§ Data to examine
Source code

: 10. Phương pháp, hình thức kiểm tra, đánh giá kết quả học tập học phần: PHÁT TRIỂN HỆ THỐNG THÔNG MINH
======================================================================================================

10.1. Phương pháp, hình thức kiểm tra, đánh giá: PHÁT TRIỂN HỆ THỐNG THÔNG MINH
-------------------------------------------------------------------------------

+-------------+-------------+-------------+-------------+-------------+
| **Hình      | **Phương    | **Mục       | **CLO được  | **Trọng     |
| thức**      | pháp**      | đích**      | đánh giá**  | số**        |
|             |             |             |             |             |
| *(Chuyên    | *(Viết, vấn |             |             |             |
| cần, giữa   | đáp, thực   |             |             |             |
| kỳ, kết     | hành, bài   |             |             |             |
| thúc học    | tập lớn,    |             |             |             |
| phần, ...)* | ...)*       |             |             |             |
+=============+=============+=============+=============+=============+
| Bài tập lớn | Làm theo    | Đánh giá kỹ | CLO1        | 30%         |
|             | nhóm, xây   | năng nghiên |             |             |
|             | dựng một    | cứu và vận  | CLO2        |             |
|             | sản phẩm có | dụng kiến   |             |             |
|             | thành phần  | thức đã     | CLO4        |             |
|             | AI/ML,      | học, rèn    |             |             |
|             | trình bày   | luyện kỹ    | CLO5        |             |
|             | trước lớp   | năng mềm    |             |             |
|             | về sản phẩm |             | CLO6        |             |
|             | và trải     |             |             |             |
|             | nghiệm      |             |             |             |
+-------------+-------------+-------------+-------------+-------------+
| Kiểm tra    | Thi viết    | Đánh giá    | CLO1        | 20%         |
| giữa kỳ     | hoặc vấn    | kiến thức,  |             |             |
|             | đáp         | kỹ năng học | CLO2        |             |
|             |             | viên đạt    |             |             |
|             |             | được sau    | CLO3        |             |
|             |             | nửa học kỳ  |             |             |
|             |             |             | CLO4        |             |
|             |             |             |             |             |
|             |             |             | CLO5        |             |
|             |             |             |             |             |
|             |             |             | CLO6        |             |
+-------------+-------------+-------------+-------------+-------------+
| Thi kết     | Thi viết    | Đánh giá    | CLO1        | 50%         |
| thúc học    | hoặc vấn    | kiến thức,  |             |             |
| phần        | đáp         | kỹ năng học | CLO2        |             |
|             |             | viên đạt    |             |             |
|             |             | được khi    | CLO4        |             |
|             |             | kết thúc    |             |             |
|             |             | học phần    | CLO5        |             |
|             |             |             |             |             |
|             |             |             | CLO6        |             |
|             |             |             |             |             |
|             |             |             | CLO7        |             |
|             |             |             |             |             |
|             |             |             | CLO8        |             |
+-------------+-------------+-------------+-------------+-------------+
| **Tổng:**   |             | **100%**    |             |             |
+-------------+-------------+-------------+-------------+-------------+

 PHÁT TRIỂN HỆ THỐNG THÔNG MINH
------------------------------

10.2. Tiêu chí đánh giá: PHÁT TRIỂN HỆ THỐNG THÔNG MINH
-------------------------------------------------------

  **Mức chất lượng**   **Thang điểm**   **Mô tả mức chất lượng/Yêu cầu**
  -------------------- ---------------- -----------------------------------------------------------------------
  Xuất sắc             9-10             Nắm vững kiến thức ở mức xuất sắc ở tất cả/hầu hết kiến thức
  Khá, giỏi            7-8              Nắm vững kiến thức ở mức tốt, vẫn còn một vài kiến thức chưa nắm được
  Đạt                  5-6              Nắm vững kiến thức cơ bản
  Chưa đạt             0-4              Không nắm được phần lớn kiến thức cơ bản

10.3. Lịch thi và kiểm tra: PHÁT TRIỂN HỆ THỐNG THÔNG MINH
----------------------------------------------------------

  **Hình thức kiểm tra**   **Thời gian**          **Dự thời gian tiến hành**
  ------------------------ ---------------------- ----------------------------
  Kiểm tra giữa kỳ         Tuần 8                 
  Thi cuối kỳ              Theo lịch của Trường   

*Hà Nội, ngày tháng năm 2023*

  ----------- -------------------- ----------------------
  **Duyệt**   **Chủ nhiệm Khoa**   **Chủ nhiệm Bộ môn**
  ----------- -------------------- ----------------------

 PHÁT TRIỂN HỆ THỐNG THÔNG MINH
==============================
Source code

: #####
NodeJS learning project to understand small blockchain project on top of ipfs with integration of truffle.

==

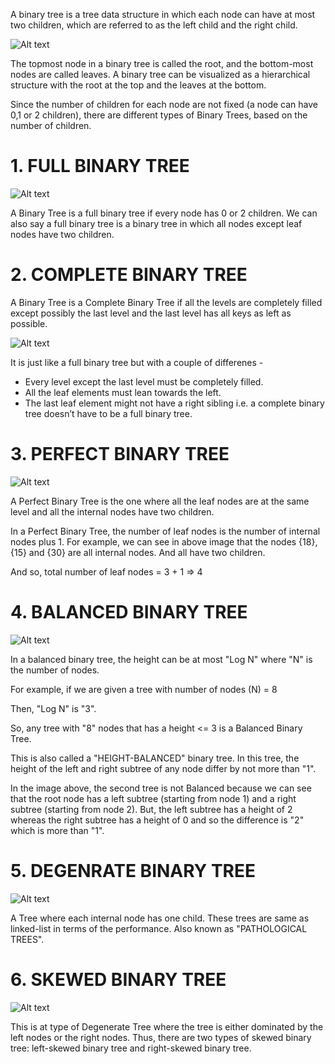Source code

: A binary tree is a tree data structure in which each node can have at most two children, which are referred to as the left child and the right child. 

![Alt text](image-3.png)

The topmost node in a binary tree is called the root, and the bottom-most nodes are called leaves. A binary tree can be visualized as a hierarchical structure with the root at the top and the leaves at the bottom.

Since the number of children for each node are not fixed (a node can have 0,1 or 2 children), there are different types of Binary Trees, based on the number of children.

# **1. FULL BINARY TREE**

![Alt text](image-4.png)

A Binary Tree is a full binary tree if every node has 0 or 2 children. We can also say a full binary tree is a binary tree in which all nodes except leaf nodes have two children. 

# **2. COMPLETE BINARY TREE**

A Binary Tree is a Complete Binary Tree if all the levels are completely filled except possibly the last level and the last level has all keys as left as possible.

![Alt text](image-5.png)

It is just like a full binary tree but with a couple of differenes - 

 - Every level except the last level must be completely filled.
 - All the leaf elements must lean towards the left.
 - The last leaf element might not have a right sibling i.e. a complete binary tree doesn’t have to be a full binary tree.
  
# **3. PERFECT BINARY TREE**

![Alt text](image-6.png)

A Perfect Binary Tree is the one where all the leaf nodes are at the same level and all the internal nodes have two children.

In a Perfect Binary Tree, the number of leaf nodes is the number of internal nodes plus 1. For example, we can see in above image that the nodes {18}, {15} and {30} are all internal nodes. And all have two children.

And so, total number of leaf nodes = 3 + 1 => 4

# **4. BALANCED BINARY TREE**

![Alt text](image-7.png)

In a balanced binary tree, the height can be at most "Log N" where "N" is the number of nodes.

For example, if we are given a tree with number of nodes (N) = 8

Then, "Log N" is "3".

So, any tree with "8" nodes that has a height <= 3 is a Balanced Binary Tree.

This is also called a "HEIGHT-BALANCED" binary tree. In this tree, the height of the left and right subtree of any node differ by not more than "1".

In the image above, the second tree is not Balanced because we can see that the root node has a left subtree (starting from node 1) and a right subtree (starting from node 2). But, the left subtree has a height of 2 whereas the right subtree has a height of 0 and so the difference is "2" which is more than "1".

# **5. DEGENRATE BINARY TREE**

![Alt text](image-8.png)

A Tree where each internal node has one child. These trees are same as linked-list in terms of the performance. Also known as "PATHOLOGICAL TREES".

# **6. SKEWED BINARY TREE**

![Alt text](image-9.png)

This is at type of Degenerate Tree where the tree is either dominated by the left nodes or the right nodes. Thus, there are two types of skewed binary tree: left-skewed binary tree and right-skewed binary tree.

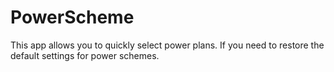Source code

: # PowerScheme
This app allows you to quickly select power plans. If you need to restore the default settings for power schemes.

§ Activity
Filter this listing and copy only the lines holding the word "internal".

§ Answer to the problem
A Perfect Binary Tree is the one where all the leaf nodes are at the same level and all the internal nodes have two children.
In a Perfect Binary Tree, the number of leaf nodes is the number of internal nodes plus 1. For example, we can see in above image that the nodes {18}, {15} and {30} are all internal nodes. And all have two children.
A Tree where each internal node has one child. These trees are same as linked-list in terms of the performance. Also known as "PATHOLOGICAL TREES".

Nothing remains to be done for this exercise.